# Basic Example
Here is a basic example of running a `VerificationSuite` with a couple `checks` and then filtering them based on their results. 

This notebook copied from the [PyDeequ tutorial](https://github.com/awslabs/python-deequ/blob/master/tutorials/basic_example.ipynb), has been enhanced to produce the same result using DQDL-like syntax to dynamically generate and run a list of 'check' constraints.

We'll start by creating a Spark session and a small sample dataframe.

In [1]:
%%bash
pip install pydeequ

Looking in indexes: https://pypi.org/simple, https://pip.repos.neuron.amazonaws.com


In [2]:
# unzip dependencies from local file, since Maven is blocked from within WC2(H) VPC
import zipfile
import os

S_rootdir = os.getcwd()

with zipfile.ZipFile( f"{S_rootdir}/common/ivy2cache.zip" ) as z:
    z.extractall( f"{os.environ['HOME']}/.ivy2" )


In [3]:
import os 
os.environ['AWS_DEFAULT_REGION'] = 'us-gov-west-1'
os.environ["SPARK_VERSION"] = '3.0'

In [4]:
from pyspark.sql import SparkSession, Row, DataFrame

import sagemaker_pyspark
import pydeequ

classpath = ":".join(sagemaker_pyspark.classpath_jars())

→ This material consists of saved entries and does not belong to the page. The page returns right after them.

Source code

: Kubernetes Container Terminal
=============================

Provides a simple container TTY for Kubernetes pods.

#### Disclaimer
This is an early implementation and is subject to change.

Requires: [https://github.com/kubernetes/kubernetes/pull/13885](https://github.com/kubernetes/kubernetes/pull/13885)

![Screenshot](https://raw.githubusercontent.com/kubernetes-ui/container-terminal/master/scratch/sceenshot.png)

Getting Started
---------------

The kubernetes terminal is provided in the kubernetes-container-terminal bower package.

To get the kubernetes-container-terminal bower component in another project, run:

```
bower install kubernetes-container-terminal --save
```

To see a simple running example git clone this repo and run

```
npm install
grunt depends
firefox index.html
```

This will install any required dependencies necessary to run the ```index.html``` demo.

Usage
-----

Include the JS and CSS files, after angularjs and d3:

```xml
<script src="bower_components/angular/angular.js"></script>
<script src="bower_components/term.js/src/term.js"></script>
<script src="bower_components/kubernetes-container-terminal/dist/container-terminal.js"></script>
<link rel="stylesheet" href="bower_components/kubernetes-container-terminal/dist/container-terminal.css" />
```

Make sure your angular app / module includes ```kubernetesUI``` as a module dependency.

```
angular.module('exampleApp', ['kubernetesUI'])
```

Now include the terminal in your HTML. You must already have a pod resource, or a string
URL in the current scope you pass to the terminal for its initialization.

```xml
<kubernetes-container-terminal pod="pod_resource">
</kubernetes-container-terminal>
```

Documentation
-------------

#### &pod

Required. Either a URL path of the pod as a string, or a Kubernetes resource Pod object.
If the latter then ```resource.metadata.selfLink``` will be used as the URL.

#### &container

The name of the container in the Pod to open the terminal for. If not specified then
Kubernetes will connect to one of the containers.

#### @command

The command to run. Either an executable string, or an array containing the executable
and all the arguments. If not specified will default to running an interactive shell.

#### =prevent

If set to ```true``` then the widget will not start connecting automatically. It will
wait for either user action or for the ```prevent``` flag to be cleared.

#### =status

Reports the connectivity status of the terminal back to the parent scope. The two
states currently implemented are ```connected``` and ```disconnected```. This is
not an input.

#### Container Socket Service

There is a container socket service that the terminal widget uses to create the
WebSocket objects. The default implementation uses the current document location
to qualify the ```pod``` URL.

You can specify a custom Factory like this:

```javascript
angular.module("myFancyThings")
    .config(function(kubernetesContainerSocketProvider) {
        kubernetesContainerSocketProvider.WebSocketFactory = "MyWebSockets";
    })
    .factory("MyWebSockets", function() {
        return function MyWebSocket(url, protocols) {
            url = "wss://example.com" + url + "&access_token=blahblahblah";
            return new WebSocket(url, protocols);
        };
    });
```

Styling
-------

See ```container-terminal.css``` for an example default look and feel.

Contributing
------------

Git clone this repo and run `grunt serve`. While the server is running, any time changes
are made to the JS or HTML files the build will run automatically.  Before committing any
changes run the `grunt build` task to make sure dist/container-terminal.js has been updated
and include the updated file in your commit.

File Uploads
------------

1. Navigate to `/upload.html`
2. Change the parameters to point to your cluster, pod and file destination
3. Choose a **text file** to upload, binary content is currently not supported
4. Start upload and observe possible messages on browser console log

from pyspark import SparkConf
conf = (SparkConf()
        .set('fs.s3a.endpoint', 's3-us-gov-west-1.amazonaws.com')
       )

spark = (SparkSession
    .builder
    .config("spark.driver.extraClassPath", classpath)
    .config("spark.jars.packages", pydeequ.deequ_maven_coord)
    .config("spark.jars.excludes", pydeequ.f2j_maven_coord)
    .config( conf=conf )
    .getOrCreate())



:: loading settings :: url = jar:file:/home/ec2-user/anaconda3/envs/python3/lib/python3.10/site-packages/pyspark/jars/ivy-2.5.0.jar!/org/apache/ivy/core/settings/ivysettings.xml


Ivy Default Cache set to: /home/ec2-user/.ivy2/cache
The jars for the packages stored in: /home/ec2-user/.ivy2/jars
com.amazon.deequ#deequ added as a dependency
:: resolving dependencies :: org.apache.spark#spark-submit-parent-21ad6e41-07ab-4404-b42b-4e0f95bfa383;1.0
	confs: [default]
	found com.amazon.deequ#deequ;1.2.2-spark-3.0 in central
	found org.scalanlp#breeze_2.12;0.13.2 in central
	found org.scalanlp#breeze-macros_2.12;0.13.2 in central
	found org.scala-lang#scala-reflect;2.12.1 in central
	found com.github.fommil.netlib#core;1.1.2 in central
	found net.sf.opencsv#opencsv;2.3 in central
	found com.github.rwl#jtransforms;2.4.0 in central
	found junit#junit;4.8.2 in central
	found org.apache.commons#commons-math3;3.2 in central
	found org.spire-math#spire_2.12;0.13.0 in central
	found org.spire-math#spire-macros_2.12;0.13.0 in central
	found org.typelevel#machinist_2.12;0.6.1 in central
	found com.chuusai#shapeless_2.12;2.3.2 in central
	found org.typelevel#macro-compat_2.12;1.1

23/08/25 17:25:32 WARN NativeCodeLoader: Unable to load native-hadoop library for your platform... using builtin-java classes where applicable


Setting default log level to "WARN".
To adjust logging level use sc.setLogLevel(newLevel). For SparkR, use setLogLevel(newLevel).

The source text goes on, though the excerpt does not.